Paparazzi: The Italian Word Born From a Buzzing Mosquito
The word 'paparazzi' comes from a single character in a 1960 Italian film. Here's the wild origin story behind everyone's least favorite photographers.
The Word That Was Born on a Film Set
Here's something wild: every celebrity photographer on Earth is named after a fictional Italian gossip snapper from a movie made 65 years ago.
The Word
Paparazzi (singular: paparazzo)
Pronunciation: pah-pah-RAHT-see
Meaning: Aggressive freelance photographers who chase celebrities for candid shots.
Origin Story
In 1960, legendary Italian director Federico Fellini released La Dolce Vita — "The Sweet Life" — a film about the glamorous, hollow excess of Rome's elite. One character was a relentless celebrity photographer named Paparazzo.

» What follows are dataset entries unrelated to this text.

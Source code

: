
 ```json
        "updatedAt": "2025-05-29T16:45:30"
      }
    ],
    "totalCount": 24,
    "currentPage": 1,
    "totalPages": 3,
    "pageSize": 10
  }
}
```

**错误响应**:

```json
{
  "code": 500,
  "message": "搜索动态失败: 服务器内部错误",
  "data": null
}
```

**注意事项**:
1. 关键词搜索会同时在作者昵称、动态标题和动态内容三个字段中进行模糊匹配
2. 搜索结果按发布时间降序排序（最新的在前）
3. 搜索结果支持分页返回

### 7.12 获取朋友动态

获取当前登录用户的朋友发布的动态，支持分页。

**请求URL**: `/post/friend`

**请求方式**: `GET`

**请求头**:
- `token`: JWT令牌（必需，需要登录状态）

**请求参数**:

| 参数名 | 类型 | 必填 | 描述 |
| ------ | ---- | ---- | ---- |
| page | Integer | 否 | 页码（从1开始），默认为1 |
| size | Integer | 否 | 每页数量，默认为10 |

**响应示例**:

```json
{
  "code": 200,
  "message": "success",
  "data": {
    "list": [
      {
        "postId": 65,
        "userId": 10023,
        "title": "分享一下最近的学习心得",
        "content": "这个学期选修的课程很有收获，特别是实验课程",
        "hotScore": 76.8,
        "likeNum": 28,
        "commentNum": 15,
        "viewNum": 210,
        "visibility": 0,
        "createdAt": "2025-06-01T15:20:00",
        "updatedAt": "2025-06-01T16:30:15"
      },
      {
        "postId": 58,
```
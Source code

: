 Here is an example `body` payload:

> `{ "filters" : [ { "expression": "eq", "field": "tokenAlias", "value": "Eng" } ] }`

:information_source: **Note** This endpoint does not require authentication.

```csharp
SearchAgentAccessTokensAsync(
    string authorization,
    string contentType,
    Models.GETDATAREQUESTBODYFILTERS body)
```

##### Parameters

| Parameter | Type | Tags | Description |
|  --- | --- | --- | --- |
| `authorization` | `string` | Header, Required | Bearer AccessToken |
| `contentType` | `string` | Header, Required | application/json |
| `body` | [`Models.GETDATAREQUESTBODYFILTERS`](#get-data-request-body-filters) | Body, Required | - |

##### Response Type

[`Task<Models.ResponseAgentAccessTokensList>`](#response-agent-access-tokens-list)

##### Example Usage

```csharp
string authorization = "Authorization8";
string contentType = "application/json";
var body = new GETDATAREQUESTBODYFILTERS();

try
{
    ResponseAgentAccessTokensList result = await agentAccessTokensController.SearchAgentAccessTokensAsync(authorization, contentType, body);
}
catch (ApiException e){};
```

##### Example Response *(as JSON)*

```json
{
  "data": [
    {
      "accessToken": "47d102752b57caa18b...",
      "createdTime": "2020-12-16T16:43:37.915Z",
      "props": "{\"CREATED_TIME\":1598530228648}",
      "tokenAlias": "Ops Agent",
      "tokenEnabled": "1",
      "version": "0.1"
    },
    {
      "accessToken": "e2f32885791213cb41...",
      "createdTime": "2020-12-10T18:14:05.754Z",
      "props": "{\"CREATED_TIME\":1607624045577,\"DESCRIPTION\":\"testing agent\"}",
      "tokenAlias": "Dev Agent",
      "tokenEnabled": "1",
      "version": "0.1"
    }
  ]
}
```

Where did Fellini get that name? His co-writer Ennio Flaiano said it came from a southern Italian dialect word — possibly related to paparazzo, a type of noisy, buzzing clam or pest. Others link it to pappataci (sand flies that bite relentlessly). Either way: the name meant something annoying that won't leave you alone.
The character's name stuck. Within a few years, Italian tabloids were calling all celebrity photographers paparazzi, and by the 1980s the word had gone fully global.
One fictional character. One movie. The entire English vocabulary gains a new word.
Fun Fact
Fellini himself was famously hunted by paparazzi after La Dolce Vita made him famous. The man who invented the word became one of its most photographed subjects. You can't make this up.
The film also gave us another Italian phrase that crossed into English: la dolce vita itself — used today to describe a life of pleasure and luxury.
Use It
- I saw paparazzi outside the restaurant waiting for the actor.
- She wanted to avoid the paparazzi, so she used a back entrance.
- The paparazzo waited outside the hotel all night for a photo.